Your objective >> Write out, from the entries below, exactly the lines that run between the lines holding "- The control" and "All plot folders", inclusive, and stop there.

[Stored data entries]

== == ==

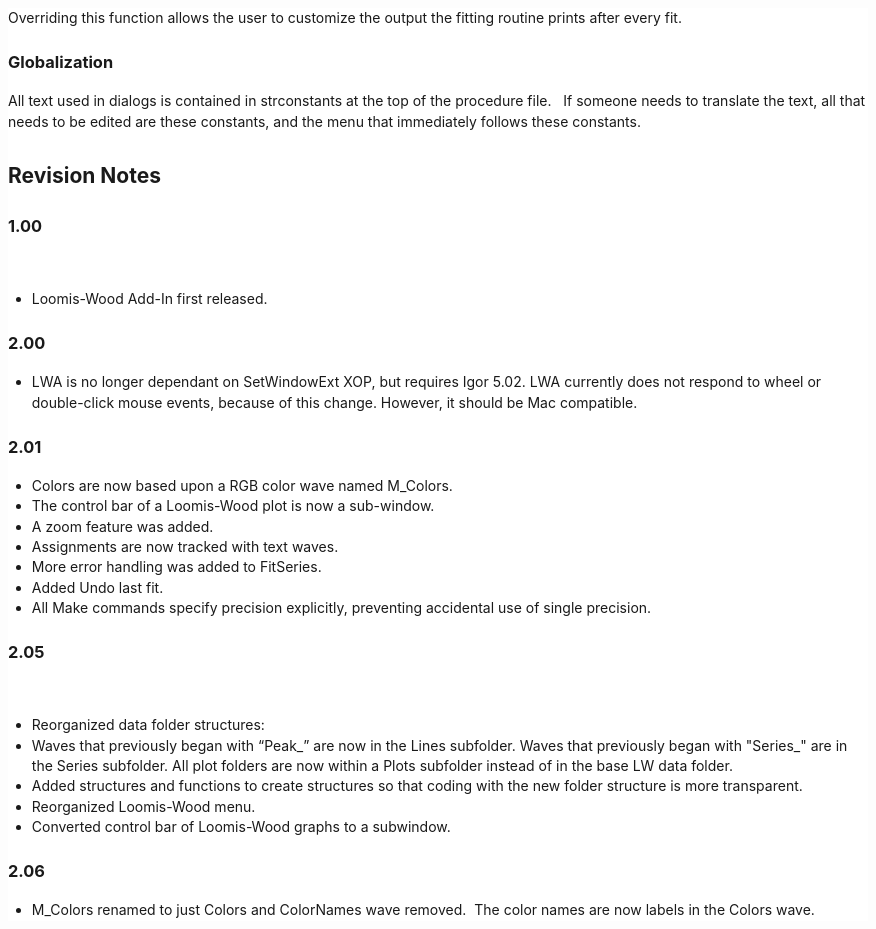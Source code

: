 Overriding this function allows the user to customize the output the fitting routine prints after every fit.

### Globalization

All text used in dialogs is contained in strconstants at the top of the procedure file.   If someone needs to translate the text, all that needs to be edited are these constants, and the menu that immediately follows these constants.

## Revision Notes

### 1.00
     
- Loomis-Wood Add-In first released.

### 2.00         

- LWA is no longer dependant on SetWindowExt XOP, but requires Igor 5.02.
  LWA currently does not respond to wheel or double-click mouse events, because of this change.
  However, it should be Mac compatible.

### 2.01         

- Colors are now based upon a RGB color wave named M_Colors.
        
- The control bar of a Loomis-Wood plot is now a sub-window.
               
- A zoom feature was added.
               
- Assignments are now tracked with text waves.
               
- More error handling was added to FitSeries.
     
- Added Undo last fit.
               
- All Make commands specify precision explicitly, preventing accidental use of single precision.

### 2.05
     
- Reorganized data folder structures:
               
- Waves that previously began with “Peak_” are now in the Lines subfolder.
  Waves that previously began with "Series_" are in the Series subfolder.
  All plot folders are now within a Plots subfolder instead of in the base LW data folder.
               
- Added structures and functions to create structures so that coding with the new folder structure is more transparent.
               
- Reorganized Loomis-Wood menu.
             
- Converted control bar of Loomis-Wood graphs to a subwindow.

### 2.06

- M_Colors renamed to just Colors and ColorNames wave removed.  The color names are now labels in the Colors wave.
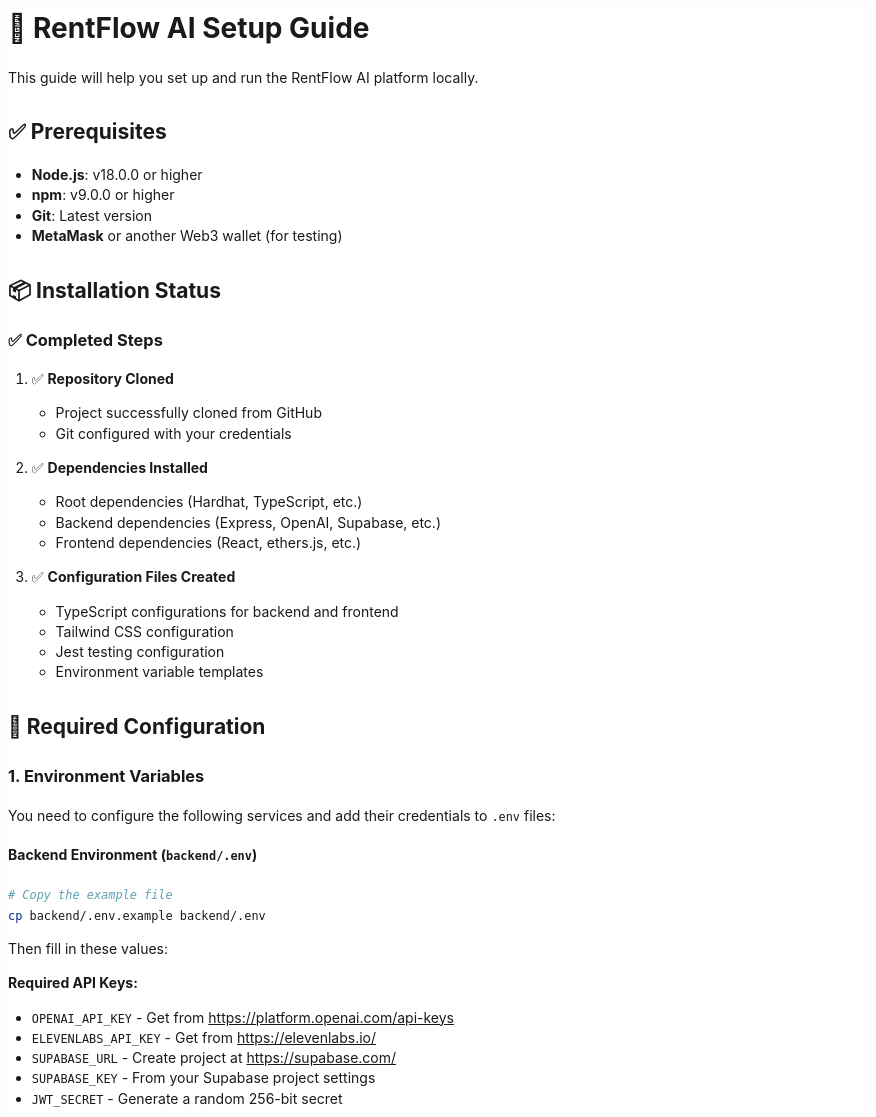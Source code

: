 # 🚀 RentFlow AI Setup Guide

This guide will help you set up and run the RentFlow AI platform locally.

## ✅ Prerequisites

- **Node.js**: v18.0.0 or higher
- **npm**: v9.0.0 or higher  
- **Git**: Latest version
- **MetaMask** or another Web3 wallet (for testing)

## 📦 Installation Status

### ✅ Completed Steps

1. ✅ **Repository Cloned**
   - Project successfully cloned from GitHub
   - Git configured with your credentials

2. ✅ **Dependencies Installed**
   - Root dependencies (Hardhat, TypeScript, etc.)
   - Backend dependencies (Express, OpenAI, Supabase, etc.)
   - Frontend dependencies (React, ethers.js, etc.)

3. ✅ **Configuration Files Created**
   - TypeScript configurations for backend and frontend
   - Tailwind CSS configuration
   - Jest testing configuration
   - Environment variable templates

## 🔧 Required Configuration

### 1. Environment Variables

You need to configure the following services and add their credentials to `.env` files:

#### **Backend Environment** (`backend/.env`)

```bash
# Copy the example file
cp backend/.env.example backend/.env
```

Then fill in these values:

**Required API Keys:**
- `OPENAI_API_KEY` - Get from https://platform.openai.com/api-keys
- `ELEVENLABS_API_KEY` - Get from https://elevenlabs.io/
- `SUPABASE_URL` - Create project at https://supabase.com/
- `SUPABASE_KEY` - From your Supabase project settings
- `JWT_SECRET` - Generate a random 256-bit secret
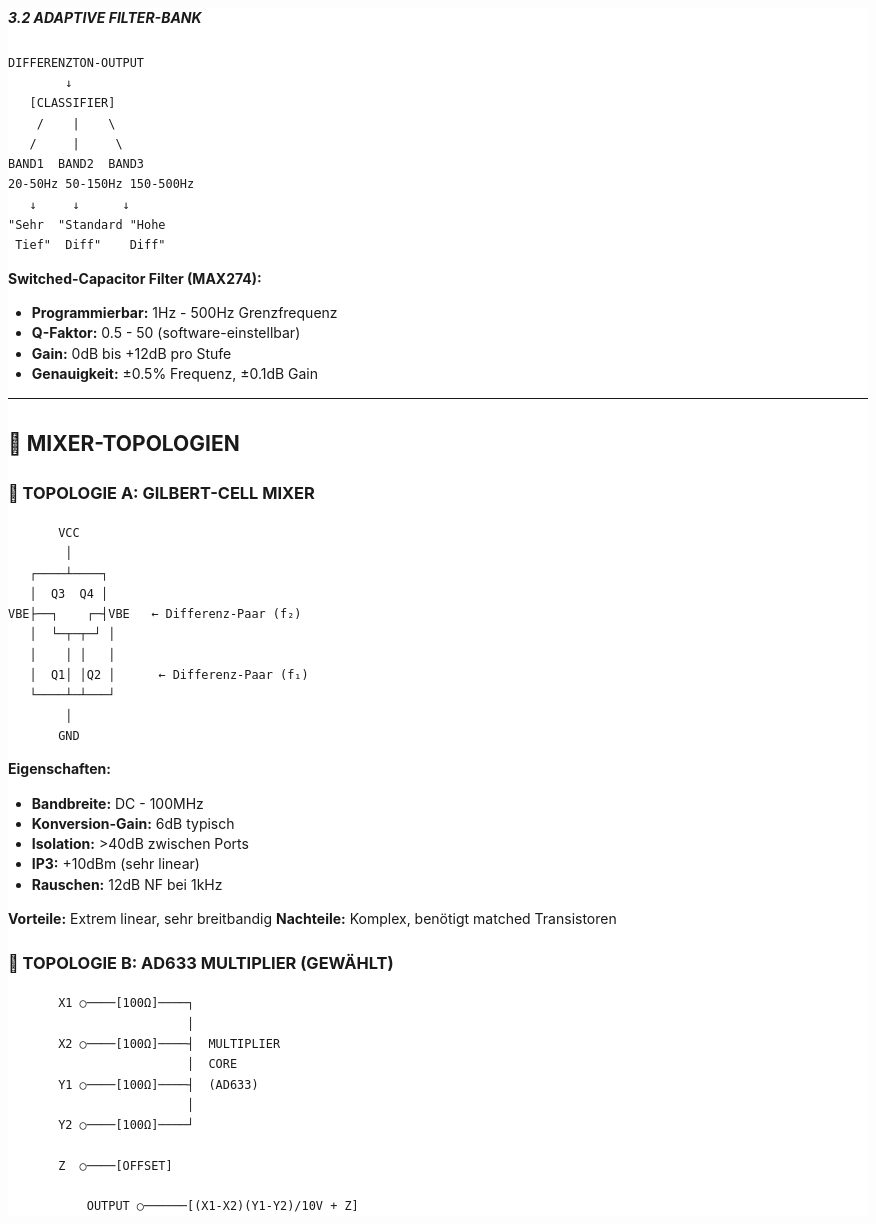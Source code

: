 ##### **3.2 ADAPTIVE FILTER-BANK**
```
DIFFERENZTON-OUTPUT
        ↓
   [CLASSIFIER]
    /    |    \
   /     |     \
BAND1  BAND2  BAND3
20-50Hz 50-150Hz 150-500Hz
   ↓     ↓      ↓
"Sehr  "Standard "Hohe
 Tief"  Diff"    Diff"
```

**Switched-Capacitor Filter (MAX274):**
- **Programmierbar:** 1Hz - 500Hz Grenzfrequenz
- **Q-Faktor:** 0.5 - 50 (software-einstellbar)
- **Gain:** 0dB bis +12dB pro Stufe
- **Genauigkeit:** ±0.5% Frequenz, ±0.1dB Gain

---

## 🔬 **MIXER-TOPOLOGIEN**

### **🎯 TOPOLOGIE A: GILBERT-CELL MIXER**
```
       VCC
        │
   ┌────┴────┐
   │  Q3  Q4 │
VBE├──┐    ┌─┤VBE   ← Differenz-Paar (f₂)
   │  └─┬─┬─┘ │
   │    │ │   │
   │  Q1│ │Q2 │      ← Differenz-Paar (f₁)
   └────┴─┴───┘
        │
       GND
```

**Eigenschaften:**
- **Bandbreite:** DC - 100MHz
- **Konversion-Gain:** 6dB typisch
- **Isolation:** >40dB zwischen Ports
- **IP3:** +10dBm (sehr linear)
- **Rauschen:** 12dB NF bei 1kHz

**Vorteile:** Extrem linear, sehr breitbandig
**Nachteile:** Komplex, benötigt matched Transistoren

### **🎯 TOPOLOGIE B: AD633 MULTIPLIER (GEWÄHLT)**
```
       X1 ○────[100Ω]────┐
                         │
       X2 ○────[100Ω]────┤  MULTIPLIER
                         │  CORE
       Y1 ○────[100Ω]────┤  (AD633)
                         │
       Y2 ○────[100Ω]────┘
                         
       Z  ○────[OFFSET]
                         
           OUTPUT ○──────[(X1-X2)(Y1-Y2)/10V + Z]
```
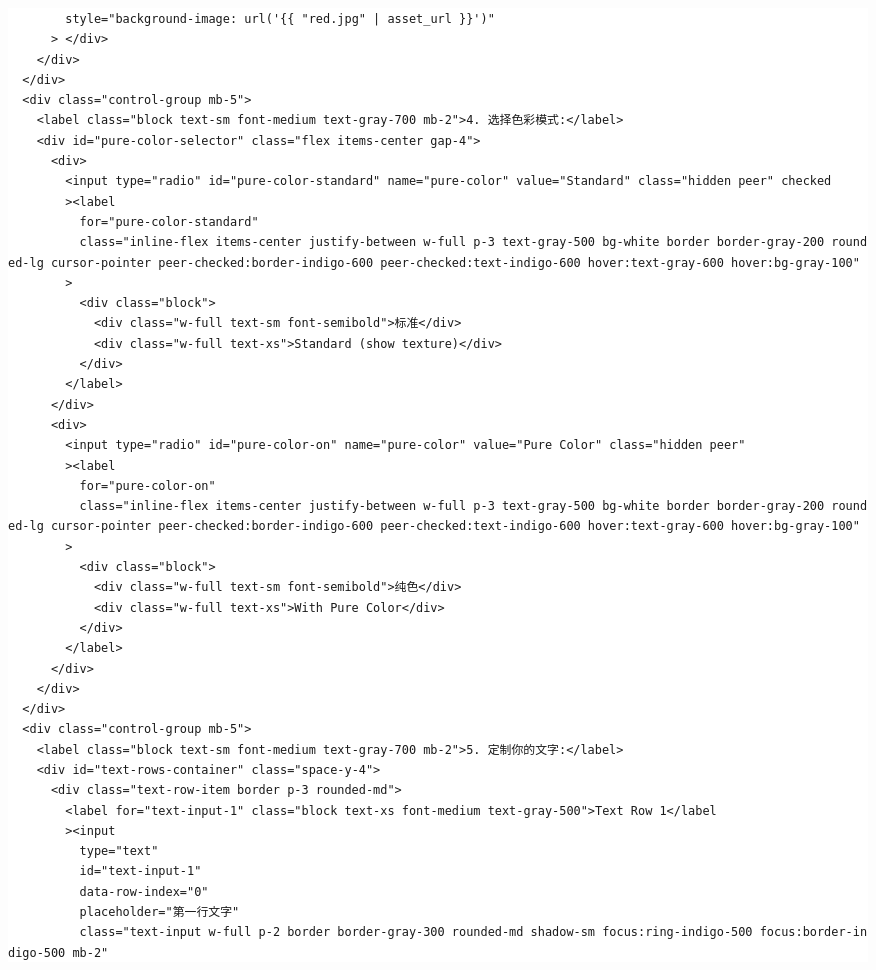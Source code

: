             style="background-image: url('{{ "red.jpg" | asset_url }}')"
          > </div>
        </div>
      </div>
      <div class="control-group mb-5">
        <label class="block text-sm font-medium text-gray-700 mb-2">4. 选择色彩模式:</label>
        <div id="pure-color-selector" class="flex items-center gap-4">
          <div>
            <input type="radio" id="pure-color-standard" name="pure-color" value="Standard" class="hidden peer" checked
            ><label
              for="pure-color-standard"
              class="inline-flex items-center justify-between w-full p-3 text-gray-500 bg-white border border-gray-200 rounded-lg cursor-pointer peer-checked:border-indigo-600 peer-checked:text-indigo-600 hover:text-gray-600 hover:bg-gray-100"
            >
              <div class="block">
                <div class="w-full text-sm font-semibold">标准</div>
                <div class="w-full text-xs">Standard (show texture)</div>
              </div>
            </label>
          </div>
          <div>
            <input type="radio" id="pure-color-on" name="pure-color" value="Pure Color" class="hidden peer"
            ><label
              for="pure-color-on"
              class="inline-flex items-center justify-between w-full p-3 text-gray-500 bg-white border border-gray-200 rounded-lg cursor-pointer peer-checked:border-indigo-600 peer-checked:text-indigo-600 hover:text-gray-600 hover:bg-gray-100"
            >
              <div class="block">
                <div class="w-full text-sm font-semibold">纯色</div>
                <div class="w-full text-xs">With Pure Color</div>
              </div>
            </label>
          </div>
        </div>
      </div>
      <div class="control-group mb-5">
        <label class="block text-sm font-medium text-gray-700 mb-2">5. 定制你的文字:</label>
        <div id="text-rows-container" class="space-y-4">
          <div class="text-row-item border p-3 rounded-md">
            <label for="text-input-1" class="block text-xs font-medium text-gray-500">Text Row 1</label
            ><input
              type="text"
              id="text-input-1"
              data-row-index="0"
              placeholder="第一行文字"
              class="text-input w-full p-2 border border-gray-300 rounded-md shadow-sm focus:ring-indigo-500 focus:border-indigo-500 mb-2"
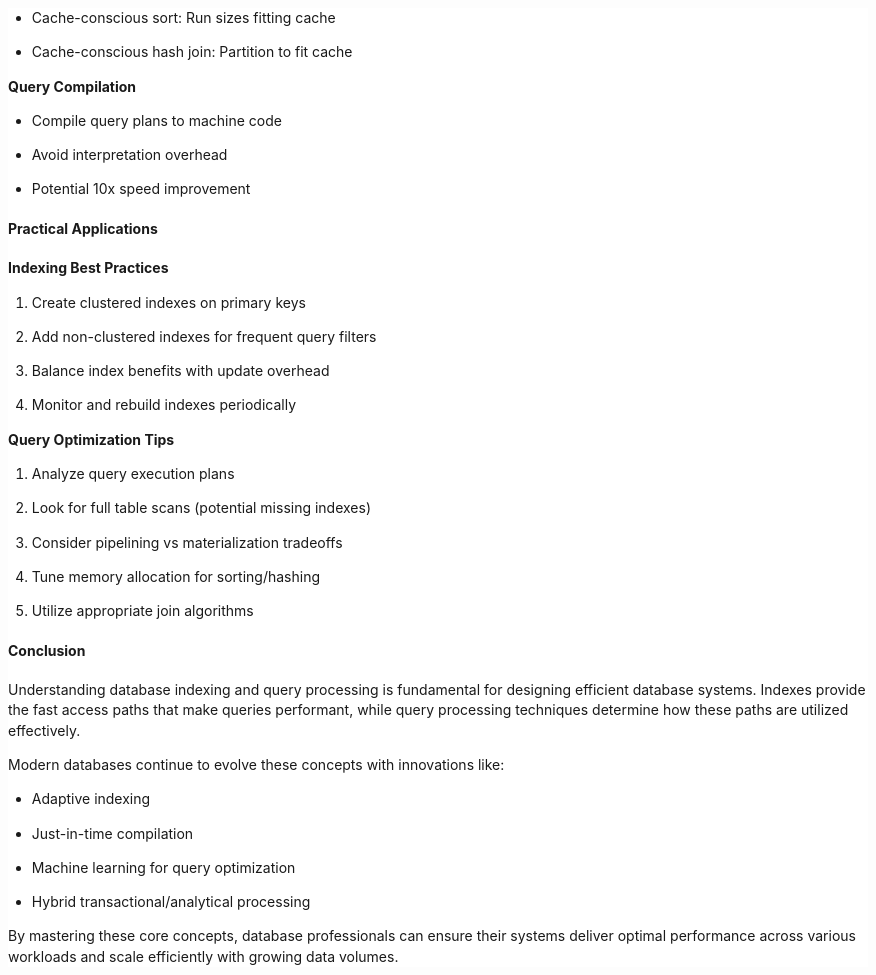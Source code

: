 - Cache-conscious sort: Run sizes fitting cache

- Cache-conscious hash join: Partition to fit cache

**Query Compilation**
- Compile query plans to machine code

- Avoid interpretation overhead

- Potential 10x speed improvement

#### Practical Applications
**Indexing Best Practices**
1. Create clustered indexes on primary keys

2. Add non-clustered indexes for frequent query filters

3. Balance index benefits with update overhead

4. Monitor and rebuild indexes periodically

**Query Optimization Tips**
1. Analyze query execution plans

2. Look for full table scans (potential missing indexes)

3. Consider pipelining vs materialization tradeoffs

4. Tune memory allocation for sorting/hashing

5. Utilize appropriate join algorithms

#### Conclusion
Understanding database indexing and query processing is fundamental for designing efficient database systems. Indexes provide the fast access paths that make queries performant, while query processing techniques determine how these paths are utilized effectively.

Modern databases continue to evolve these concepts with innovations like:

   -  Adaptive indexing

   -  Just-in-time compilation

   -  Machine learning for query optimization

   -  Hybrid transactional/analytical processing

By mastering these core concepts, database professionals can ensure their systems deliver optimal performance across various workloads and scale efficiently with growing data volumes.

== == ==

Answer to this exercise >>
- The control bar of a Loomis-Wood plot is now a sub-window.
               
- A zoom feature was added.
               
- Assignments are now tracked with text waves.
               
- More error handling was added to FitSeries.
     
- Added Undo last fit.
               
- All Make commands specify precision explicitly, preventing accidental use of single precision.

### 2.05
     
- Reorganized data folder structures:
               
- Waves that previously began with “Peak_” are now in the Lines subfolder.
  Waves that previously began with "Series_" are in the Series subfolder.
  All plot folders are now within a Plots subfolder instead of in the base LW data folder.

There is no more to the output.